Hope I am able to clear your doubts atleast a bit.
incrediblehelp
03-13-2007, 05:13 PM
I would suggest trying out ClickTracks (http://www.clicktracks.com/), and particpating in their online seminars (http://www.clicktracks.com/seminars/), support (http://support.clicktracks.com/) and tutorials (http://support.clicktracks.com/clicktracks/tutorial.php).
OK, what if you don't want to use CT, you still need something so you can start seeing the differences in these metrics from month to month. The first goal here is to pick your tool and then become an expert in it.
Web analytics is something not to be taken lightly. I believe to be a core ingredient to online success.
incrediblehelp
03-13-2007, 05:14 PM
Moved to Analytics Discussion Forum.
If you can download your log file(FTP) here is a couple that may help. I use the full version and it was well worth the price!
http://www.download.com/3120-20_4-0.html?tg=dl-20&qt=WebLog%20Expert%20&tag=srch
At least try it they give you a thirty day trial for the full version. BEWARE: it is very addicting!
Dan
nexternal
03-13-2007, 06:08 PM
Michael,
I'm a little fuzzy on some parts of your post, but in general to track the activities of your users you'll need an analytics program. There are many out there, but Google Analytics (urchin) is usually a good and FREE place to start.
In analytics they refer to these user actions as goals.
So if I own a retailer I can setup a goal for "add-to-carts" a goal for "checkout" and a goal for "thank you page" to get a true funnel of user activity.
You'll also be able to combine this data with total sales, geography, time of day, click paths and more.
If you need anymore info, drop me a line.
Google Analytics (urchin) is usually a good and FREE place to start.
Are you the official Google spokesperson here. He wants to know how to view you web server logs in an intelligible fashion. Not add a bunch of G crap to every page he wants analyzed. Don't speak until you have tried a much higher level of technology to achieve the goal the poster needs. Hey I'm a Google fan too they have made me lots of money but GA SUCKS!!
Stick with what you are doing if it does well with adwords great, but I don't think the question had to do with google.
Try real analytical software before telling everybody what is best. You can never have too much information on what a browser on your site does, entry, path, exit. All very important. Ask Matt Cutts, how many time has he said look at your server logs.

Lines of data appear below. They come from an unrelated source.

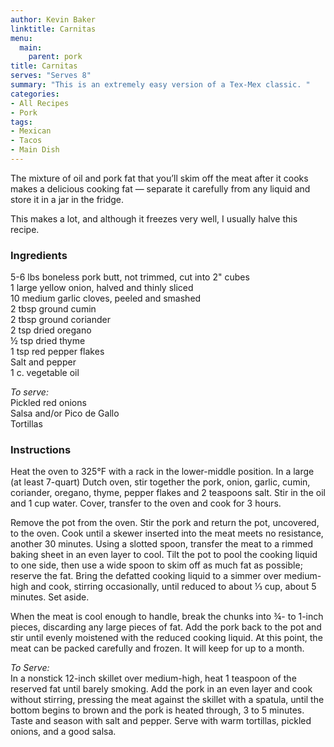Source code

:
 ```yaml
---
author: Kevin Baker
linktitle: Carnitas
menu:
  main:
    parent: pork
title: Carnitas
serves: "Serves 8"
summary: "This is an extremely easy version of a Tex-Mex classic. "
categories:
- All Recipes
- Pork
tags:
- Mexican
- Tacos
- Main Dish
---
```

The mixture of oil and pork fat that you’ll skim off the meat after it cooks makes a delicious cooking fat — separate it carefully from any liquid and store it in a jar in the fridge. 

This makes a lot, and although it freezes very well, I usually halve this recipe.

### Ingredients

<div class="ingredient-list">

5-6 lbs boneless pork butt, not trimmed, cut into 2" cubes  
1 large yellow onion, halved and thinly sliced  
10 medium garlic cloves, peeled and smashed  
2 tbsp ground cumin  
2 tbsp ground coriander  
2 tsp dried oregano  
½ tsp dried thyme  
1 tsp red pepper flakes  
Salt and pepper  
1 c. vegetable oil  
  
*To serve:*  
Pickled red onions  
Salsa and/or Pico de Gallo  
Tortillas   

</div>

### Instructions

Heat the oven to 325°F with a rack in the lower-middle position. In a large (at least 7-quart) Dutch oven, stir together the pork, onion, garlic, cumin, coriander, oregano, thyme, pepper flakes and 2 teaspoons salt. Stir in the oil and 1 cup water. Cover, transfer to the oven and cook for 3 hours. 

Remove the pot from the oven. Stir the pork and return the pot, uncovered, to the oven. Cook until a skewer inserted into the meat meets no resistance, another 30 minutes. Using a slotted spoon, transfer the meat to a rimmed baking sheet in an even layer to cool. Tilt the pot to pool the cooking liquid to one side, then use a wide spoon to skim off as much fat as possible; reserve the fat. Bring the defatted cooking liquid to a simmer over medium-high and cook, stirring occasionally, until reduced to about ⅓ cup, about 5 minutes. Set aside. 

When the meat is cool enough to handle, break the chunks into ¾- to 1-inch pieces, discarding any large pieces of fat. Add the pork back to the pot and stir until evenly moistened with the reduced cooking liquid. At this point, the meat can be packed carefully and frozen. It will keep for up to a month.

*To Serve:*  
In a nonstick 12-inch skillet over medium-high, heat 1 teaspoon of the reserved fat until barely smoking. Add the pork in an even layer and cook without stirring, pressing the meat against the skillet with a spatula, until the bottom begins to brown and the pork is heated through, 3 to 5 minutes. Taste and season with salt and pepper. 
Serve with warm tortillas, pickled onions, and a good salsa.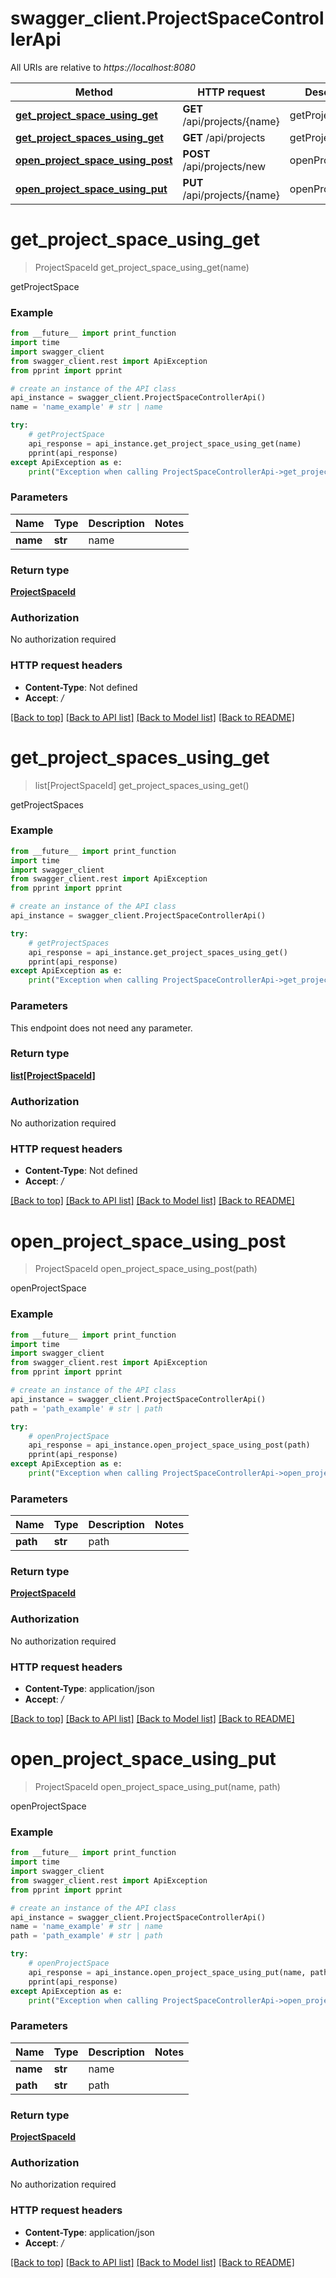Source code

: # swagger_client.ProjectSpaceControllerApi

All URIs are relative to *https://localhost:8080*

Method | HTTP request | Description
------------- | ------------- | -------------
[**get_project_space_using_get**](ProjectSpaceControllerApi.md#get_project_space_using_get) | **GET** /api/projects/{name} | getProjectSpace
[**get_project_spaces_using_get**](ProjectSpaceControllerApi.md#get_project_spaces_using_get) | **GET** /api/projects | getProjectSpaces
[**open_project_space_using_post**](ProjectSpaceControllerApi.md#open_project_space_using_post) | **POST** /api/projects/new | openProjectSpace
[**open_project_space_using_put**](ProjectSpaceControllerApi.md#open_project_space_using_put) | **PUT** /api/projects/{name} | openProjectSpace


# **get_project_space_using_get**
> ProjectSpaceId get_project_space_using_get(name)

getProjectSpace

### Example
```python
from __future__ import print_function
import time
import swagger_client
from swagger_client.rest import ApiException
from pprint import pprint

# create an instance of the API class
api_instance = swagger_client.ProjectSpaceControllerApi()
name = 'name_example' # str | name

try:
    # getProjectSpace
    api_response = api_instance.get_project_space_using_get(name)
    pprint(api_response)
except ApiException as e:
    print("Exception when calling ProjectSpaceControllerApi->get_project_space_using_get: %s\n" % e)
```

### Parameters

Name | Type | Description  | Notes
------------- | ------------- | ------------- | -------------
 **name** | **str**| name | 

### Return type

[**ProjectSpaceId**](ProjectSpaceId.md)

### Authorization

No authorization required

### HTTP request headers

 - **Content-Type**: Not defined
 - **Accept**: */*

[[Back to top]](#) [[Back to API list]](../README.md#documentation-for-api-endpoints) [[Back to Model list]](../README.md#documentation-for-models) [[Back to README]](../README.md)

# **get_project_spaces_using_get**
> list[ProjectSpaceId] get_project_spaces_using_get()

getProjectSpaces

### Example
```python
from __future__ import print_function
import time
import swagger_client
from swagger_client.rest import ApiException
from pprint import pprint

# create an instance of the API class
api_instance = swagger_client.ProjectSpaceControllerApi()

try:
    # getProjectSpaces
    api_response = api_instance.get_project_spaces_using_get()
    pprint(api_response)
except ApiException as e:
    print("Exception when calling ProjectSpaceControllerApi->get_project_spaces_using_get: %s\n" % e)
```

### Parameters
This endpoint does not need any parameter.

### Return type

[**list[ProjectSpaceId]**](ProjectSpaceId.md)

### Authorization

No authorization required

### HTTP request headers

 - **Content-Type**: Not defined
 - **Accept**: */*

[[Back to top]](#) [[Back to API list]](../README.md#documentation-for-api-endpoints) [[Back to Model list]](../README.md#documentation-for-models) [[Back to README]](../README.md)

# **open_project_space_using_post**
> ProjectSpaceId open_project_space_using_post(path)

openProjectSpace

### Example
```python
from __future__ import print_function
import time
import swagger_client
from swagger_client.rest import ApiException
from pprint import pprint

# create an instance of the API class
api_instance = swagger_client.ProjectSpaceControllerApi()
path = 'path_example' # str | path

try:
    # openProjectSpace
    api_response = api_instance.open_project_space_using_post(path)
    pprint(api_response)
except ApiException as e:
    print("Exception when calling ProjectSpaceControllerApi->open_project_space_using_post: %s\n" % e)
```

### Parameters

Name | Type | Description  | Notes
------------- | ------------- | ------------- | -------------
 **path** | **str**| path | 

### Return type

[**ProjectSpaceId**](ProjectSpaceId.md)

### Authorization

No authorization required

### HTTP request headers

 - **Content-Type**: application/json
 - **Accept**: */*

[[Back to top]](#) [[Back to API list]](../README.md#documentation-for-api-endpoints) [[Back to Model list]](../README.md#documentation-for-models) [[Back to README]](../README.md)

# **open_project_space_using_put**
> ProjectSpaceId open_project_space_using_put(name, path)

openProjectSpace

### Example
```python
from __future__ import print_function
import time
import swagger_client
from swagger_client.rest import ApiException
from pprint import pprint

# create an instance of the API class
api_instance = swagger_client.ProjectSpaceControllerApi()
name = 'name_example' # str | name
path = 'path_example' # str | path

try:
    # openProjectSpace
    api_response = api_instance.open_project_space_using_put(name, path)
    pprint(api_response)
except ApiException as e:
    print("Exception when calling ProjectSpaceControllerApi->open_project_space_using_put: %s\n" % e)
```

### Parameters

Name | Type | Description  | Notes
------------- | ------------- | ------------- | -------------
 **name** | **str**| name | 
 **path** | **str**| path | 

### Return type

[**ProjectSpaceId**](ProjectSpaceId.md)

### Authorization

No authorization required

### HTTP request headers

 - **Content-Type**: application/json
 - **Accept**: */*

[[Back to top]](#) [[Back to API list]](../README.md#documentation-for-api-endpoints) [[Back to Model list]](../README.md#documentation-for-models) [[Back to README]](../README.md)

He never said study your GA. Think about it.
Telling the truth, Dan
nexternal
03-13-2007, 06:58 PM
Ya know Dann,
I think responses like that are why some people look for "[a] forum where I feel comfortable"
True, If you are trying to analyze raw logs, you cannot do it with Google Analytics.
However, for someone just starting out; YES "GA" is a great place to start.
You say "Try real analytical software before telling everybody what is best."
Now lets review what I really said..."Google Analytics (urchin) is usually a good and FREE place to start."
Seems different huh? "good..to start"
But I guess you want to drop names like Matt Cutts to prove a point to a new guy. Thats cool too. But now that you've made your point of slamming me (someone you know nothing about), which was the real point, what was the point?
Cheers
Josh
RegDCP
03-13-2007, 07:15 PM
I need some help with this please...
What does all this raw data mean? What do the stats I get in a nice graphical form tell me? Where can I go do get that info? I want to start here in this forum where I fee comfortable.
Looking at the raw logs, how can you tell the sales from the surfers? I want to be able to differentiate a good guy (order) from everyone else. the next step is to model the good guys to find more of them. Does any of the software do that?
I am a direct marketing guy so I understand modeling, control groups, responders vs. activators and understand what I need. that is easy from the DM point of view... As for online, I have no clue.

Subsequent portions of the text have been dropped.